Insurers worry climate risks could bring financial crisis
Issue warning about property damage from floods and fires
FRANKFURT— Insurers are increasingly worried that rising temperatures will lead to a slump in property values that could spark broader financial turmoil.
Those were the conclusions of a group out of the University of Cambridge, including some of the world’s biggest insurers. In its report, ClimateWise said increasing catastrophes linked to climate change could triple losses on property investments over the next 30 years.
The warning adds to concerns raised last month by Munich Re AG, which said that a string of floods, fires and violent storms had doubled the normal amount of insurable losses.
Munich Re has said global climate-related losses may have topped a record $140 billion (U.S.) last year.
“A failure to take account of these risks could be damaging both for individual investors and lenders, but also for the financial system and economy as a whole,” according to the 74-page report, which was written on behalf of ClimateWise members, including Allianz SE, XL Group, Aviva and Lloyds Bank.
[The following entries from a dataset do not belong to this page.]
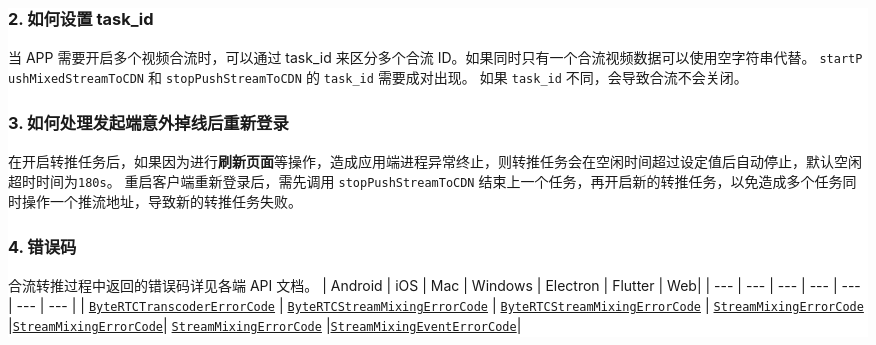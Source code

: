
 ```json
```

### 2. 如何设置 task_id
当 APP 需要开启多个视频合流时，可以通过 task_id 来区分多个合流 ID。如果同时只有一个合流视频数据可以使用空字符串代替。
`startPushMixedStreamToCDN` 和 `stopPushStreamToCDN` 的 `task_id` 需要成对出现。 如果 `task_id` 不同，会导致合流不会关闭。

### 3. 如何处理发起端意外掉线后重新登录
在开启转推任务后，如果因为进行**刷新页面**等操作，造成应用端进程异常终止，则转推任务会在空闲时间超过设定值后自动停止，默认空闲超时时间为`180s`。
重启客户端重新登录后，需先调用 `stopPushStreamToCDN` 结束上一个任务，再开启新的转推任务，以免造成多个任务同时操作一个推流地址，导致新的转推任务失败。

### 4. 错误码
合流转推过程中返回的错误码详见各端 API 文档。
| Android | iOS | Mac | Windows | Electron | Flutter | Web|
| --- | --- | --- | --- | --- | --- | --- |
| [`ByteRTCTranscoderErrorCode`](Android-errorcode#bytertctranscodererrorcode) | [`ByteRTCStreamMixingErrorCode`](iOS-errorcode#bytertcstreammixingerrorcode) | [`ByteRTCStreamMixingErrorCode`](macOS-errorcode#bytertcstreammixingerrorcode) | [`StreamMixingErrorCode`](Windows-errorcode#streammixingerrorcode) |[`StreamMixingErrorCode`](Electron-errorcode#streammixingerrorcode)| [`StreamMixingErrorCode`](https://pub.dev/documentation/volc_engine_rtc/latest/api_bytertc_video_defines/StreamMixingErrorCode.html) |[`StreamMixingEventErrorCode`](Web-errorcode#streammixingeventerrorcode)|
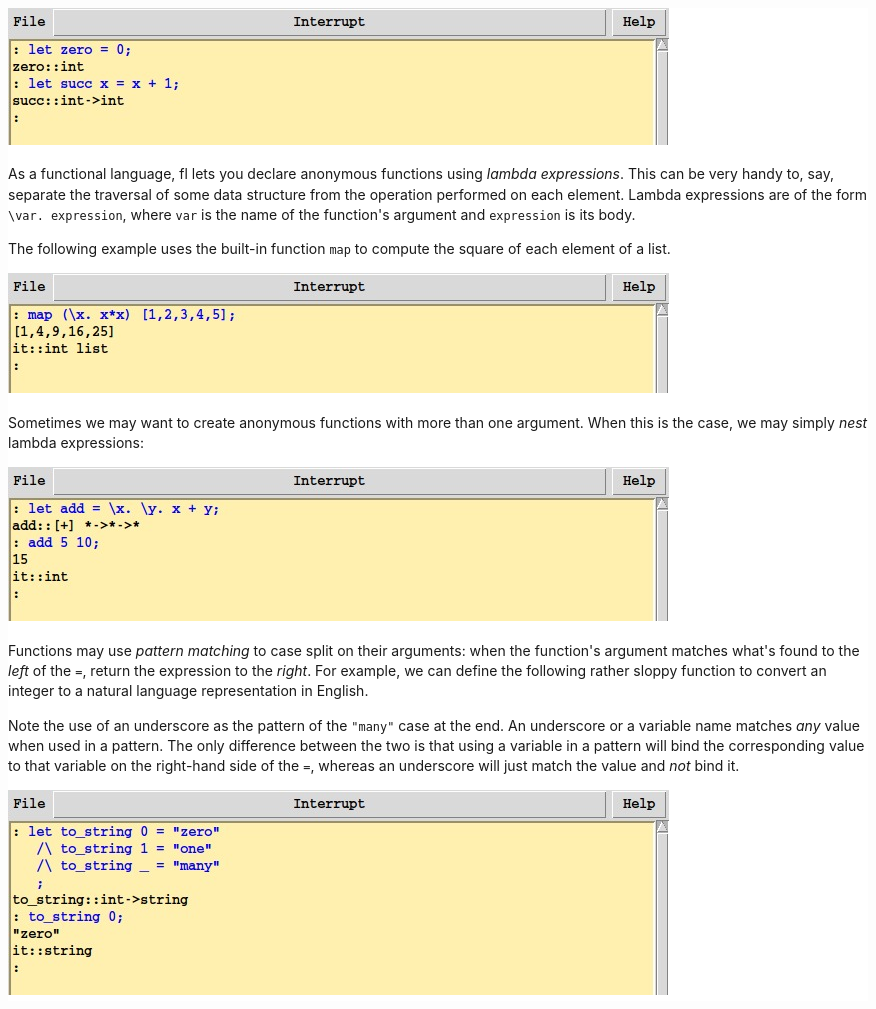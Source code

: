 ![](tut_code/code_0006.jpg)

As a functional language, fl lets you declare anonymous functions using
*lambda expressions*. This can be very handy to, say, separate the traversal
of some data structure from the operation performed on each element.
Lambda expressions are of the form `\var. expression`, where `var` is the
name of the function's argument and `expression` is its body.

The following example uses the built-in function `map` to compute the square
of each element of a list.

![](tut_code/code_0007.jpg)

Sometimes we may want to create anonymous functions with more than one argument.
When this is the case, we may simply *nest* lambda expressions:

![](tut_code/code_0008.jpg)

Functions may use _pattern matching_ to case split on their arguments:
when the function's argument matches what's found to the _left_ of the `=`,
return the expression to the _right_.
For example, we can define the following rather sloppy function to convert an
integer to a natural language representation in English.

Note the use of an underscore as the pattern of the `"many"` case at the end.
An underscore or a variable name matches _any_ value when used in a pattern.
The only difference between the two is that using a variable in a pattern will
bind the corresponding value to that variable on the right-hand side of the `=`,
whereas an underscore will just match the value and *not* bind it.

![](tut_code/code_0009.jpg)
The warning is the latest from the financial sector of the physical and financial risks posed by rising temperatures.
While some investment strategists think climate change will offer opportunities, others warn of damage to commercial and residential real estate.
Scientists are cautious to link any single weather event to global warming, but they’ve built consensus around the probability that more powerful floods, fires, droughts and storms will occur with higher frequency as the Earth warms.
“Massive wildfires appear to be occurring more frequently as a result of climate change,” Munich Re board member Torsten Jeworrek said. He adding investors should look again at whether they’ve properly accounted for rising damages from weather catastrophes.
The German insurer reported $160 billion of losses from natural catastrophes last year, some $20 billion above inflationadjusted averages in the previous three decades.
The ClimateWise report recommends investors take more thorough inventories of housing and business real estate, making logs of flood risks and construction materials used.
They should also incorporate scientists’ climate projections into their own catastrophe models.
Under one scenario tested by ClimateWise, losses on U.K. mortgages could double if temperatures rise by 2 C and triple if they spike by 4 C. The United Nations wants to hold average temperature increase to well below 2 C, which would still represent the quickest shift in the climate since the last ice age ended some 10,000 years ago.
“Financial institutions with long-term investments, including banks and building societies providing new 35-year mortgages today, will have exposures to risks in this time period,” the report said.
The predictions come amid signs that global warming is causing noticeable dents in some of the world’s largest and most sophisticated economies.
Extreme weather events are the most threatening global risks this year, the World Economic Forum said in a report published in January.